Document images with source code:
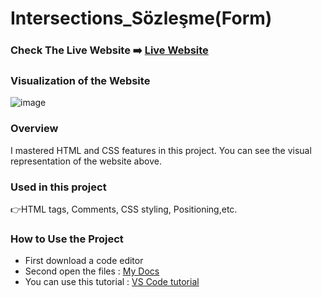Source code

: # Intersections_Sözleşme(Form)

### Check The Live Website ➡️ [Live Website](https://sekunev.github.io/Projects/01_Intersections_Sözleşme(Form))

### Visualization of the Website
![image](https://user-images.githubusercontent.com/101554737/184899396-7bb257e6-9136-4368-a3d7-2637b1d940a1.png)

### Overview
I mastered HTML and CSS features in this project. You can see the visual representation of the website above.

### Used in this project
👉HTML tags, Comments, CSS styling, Positioning,etc.

### How to Use the Project
+ First download a code editor
+ Second open the files : [My Docs](https://github.com/Sekunev/Projects/tree/main/01_Intersections_Sözleşme(Form)
)
+ You can use this tutorial : [VS Code tutorial](https://www.youtube.com/watch?v=fJEbVCrEMSE)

→ WORK ITEM:
Determine how many lines above contain "Form" and respond with that number only.

→ RESPONSE FOR THIS EXERCISE:
3